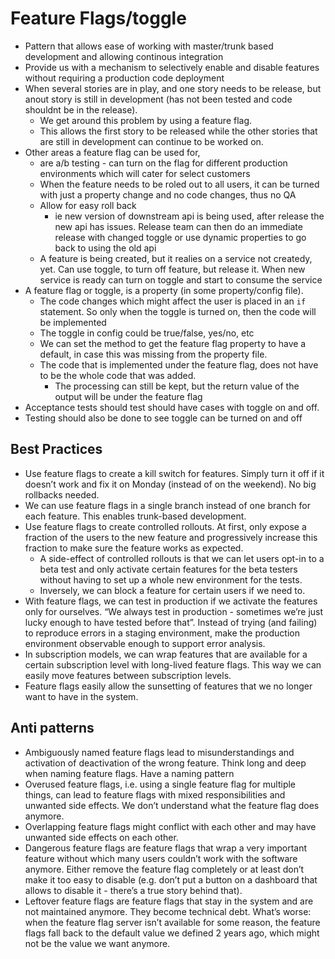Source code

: # Feature Flags/toggle

- Pattern that allows ease of working with master/trunk based development and allowing continous integration
- Provide us with a mechanism to selectively enable and disable features without requiring a production code deployment
- When several stories are in play, and one story needs to be release, but anout story is still in development (has not been tested and code shouldnt be in the release).
  - We get around this problem by using a feature flag.
  - This allows the first story to be released while the other stories that are still in development can continue to be worked on.
- Other areas a feature flag can be used for,
  - are a/b testing - can turn on the flag for different production environments which will cater for select customers
  - When the feature needs to be roled out to all users, it can be turned with just a property change and no code changes, thus no QA
  - Allow for easy roll back
    - ie new version of downstream api is being used, after release the new api has issues. Release team can then do an immediate release with changed toggle or use dynamic properties to go back to using the old api
  - A feature is being created, but it realies on a service not createdy, yet. Can use toggle, to turn off feature, but release it. When new service is ready can turn on toggle and start to consume the service
- A feature flag or toggle, is a property (in some property/config file).
  - The code changes which might affect the user is placed in an `if` statement. So only when the toggle is turned on, then the code will be implemented
  - The toggle in config could be true/false, yes/no, etc
  - We can set the method to get the feature flag property to have a default, in case this was missing from the property file.
  - The code that is implemented under the feature flag, does not have to be the whole code that was added.
    - The processing can still be kept, but the return value of the output will be under the feature flag
- Acceptance tests should test should have cases with toggle on and off.
- Testing should also be done to see toggle can be turned on and off

## Best Practices

- Use feature flags to create a kill switch for features. Simply turn it off if it doesn’t work and fix it on Monday (instead of on the weekend). No big rollbacks needed.
- We can use feature flags in a single branch instead of one branch for each feature. This enables trunk-based development.
- Use feature flags to create controlled rollouts. At first, only expose a fraction of the users to the new feature and progressively increase this fraction to make sure the feature works as expected.
  - A side-effect of controlled rollouts is that we can let users opt-in to a beta test and only activate certain features for the beta testers without having to set up a whole new environment for the tests.
  - Inversely, we can block a feature for certain users if we need to.
- With feature flags, we can test in production if we activate the features only for ourselves. “We always test in production - sometimes we’re just lucky enough to have tested before that”. Instead of trying (and failing) to reproduce errors in a staging environment, make the production environment observable enough to support error analysis.
- In subscription models, we can wrap features that are available for a certain subscription level with long-lived feature flags. This way we can easily move features between subscription levels.
- Feature flags easily allow the sunsetting of features that we no longer want to have in the system.

## Anti patterns

- Ambiguously named feature flags lead to misunderstandings and activation of deactivation of the wrong feature. Think long and deep when naming feature flags. Have a naming pattern
- Overused feature flags, i.e. using a single feature flag for multiple things, can lead to feature flags with mixed responsibilities and unwanted side effects. We don’t understand what the feature flag does anymore.
- Overlapping feature flags might conflict with each other and may have unwanted side effects on each other.
- Dangerous feature flags are feature flags that wrap a very important feature without which many users couldn’t work with the software anymore. Either remove the feature flag completely or at least don’t make it too easy to disable (e.g. don’t put a button on a dashboard that allows to disable it - there’s a true story behind that).
- Leftover feature flags are feature flags that stay in the system and are not maintained anymore. They become technical debt. What’s worse: when the feature flag server isn’t available for some reason, the feature flags fall back to the default value we defined 2 years ago, which might not be the value we want anymore.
* * * *
* Work request
In the copy, include no pictures, but repeat the listing exactly.

* Expected answer
Source code

: # Feature Flags/toggle

- Pattern that allows ease of working with master/trunk based development and allowing continous integration
- Provide us with a mechanism to selectively enable and disable features without requiring a production code deployment
- When several stories are in play, and one story needs to be release, but anout story is still in development (has not been tested and code shouldnt be in the release).
  - We get around this problem by using a feature flag.
  - This allows the first story to be released while the other stories that are still in development can continue to be worked on.
- Other areas a feature flag can be used for,
  - are a/b testing - can turn on the flag for different production environments which will cater for select customers
  - When the feature needs to be roled out to all users, it can be turned with just a property change and no code changes, thus no QA
  - Allow for easy roll back
    - ie new version of downstream api is being used, after release the new api has issues. Release team can then do an immediate release with changed toggle or use dynamic properties to go back to using the old api
  - A feature is being created, but it realies on a service not createdy, yet. Can use toggle, to turn off feature, but release it. When new service is ready can turn on toggle and start to consume the service
- A feature flag or toggle, is a property (in some property/config file).
  - The code changes which might affect the user is placed in an `if` statement. So only when the toggle is turned on, then the code will be implemented
  - The toggle in config could be true/false, yes/no, etc
  - We can set the method to get the feature flag property to have a default, in case this was missing from the property file.
  - The code that is implemented under the feature flag, does not have to be the whole code that was added.
    - The processing can still be kept, but the return value of the output will be under the feature flag
- Acceptance tests should test should have cases with toggle on and off.
- Testing should also be done to see toggle can be turned on and off

## Best Practices

- Use feature flags to create a kill switch for features. Simply turn it off if it doesn’t work and fix it on Monday (instead of on the weekend). No big rollbacks needed.
- We can use feature flags in a single branch instead of one branch for each feature. This enables trunk-based development.
- Use feature flags to create controlled rollouts. At first, only expose a fraction of the users to the new feature and progressively increase this fraction to make sure the feature works as expected.
  - A side-effect of controlled rollouts is that we can let users opt-in to a beta test and only activate certain features for the beta testers without having to set up a whole new environment for the tests.
  - Inversely, we can block a feature for certain users if we need to.
- With feature flags, we can test in production if we activate the features only for ourselves. “We always test in production - sometimes we’re just lucky enough to have tested before that”. Instead of trying (and failing) to reproduce errors in a staging environment, make the production environment observable enough to support error analysis.
- In subscription models, we can wrap features that are available for a certain subscription level with long-lived feature flags. This way we can easily move features between subscription levels.
- Feature flags easily allow the sunsetting of features that we no longer want to have in the system.

## Anti patterns

- Ambiguously named feature flags lead to misunderstandings and activation of deactivation of the wrong feature. Think long and deep when naming feature flags. Have a naming pattern
- Overused feature flags, i.e. using a single feature flag for multiple things, can lead to feature flags with mixed responsibilities and unwanted side effects. We don’t understand what the feature flag does anymore.
- Overlapping feature flags might conflict with each other and may have unwanted side effects on each other.
- Dangerous feature flags are feature flags that wrap a very important feature without which many users couldn’t work with the software anymore. Either remove the feature flag completely or at least don’t make it too easy to disable (e.g. don’t put a button on a dashboard that allows to disable it - there’s a true story behind that).
- Leftover feature flags are feature flags that stay in the system and are not maintained anymore. They become technical debt. What’s worse: when the feature flag server isn’t available for some reason, the feature flags fall back to the default value we defined 2 years ago, which might not be the value we want anymore.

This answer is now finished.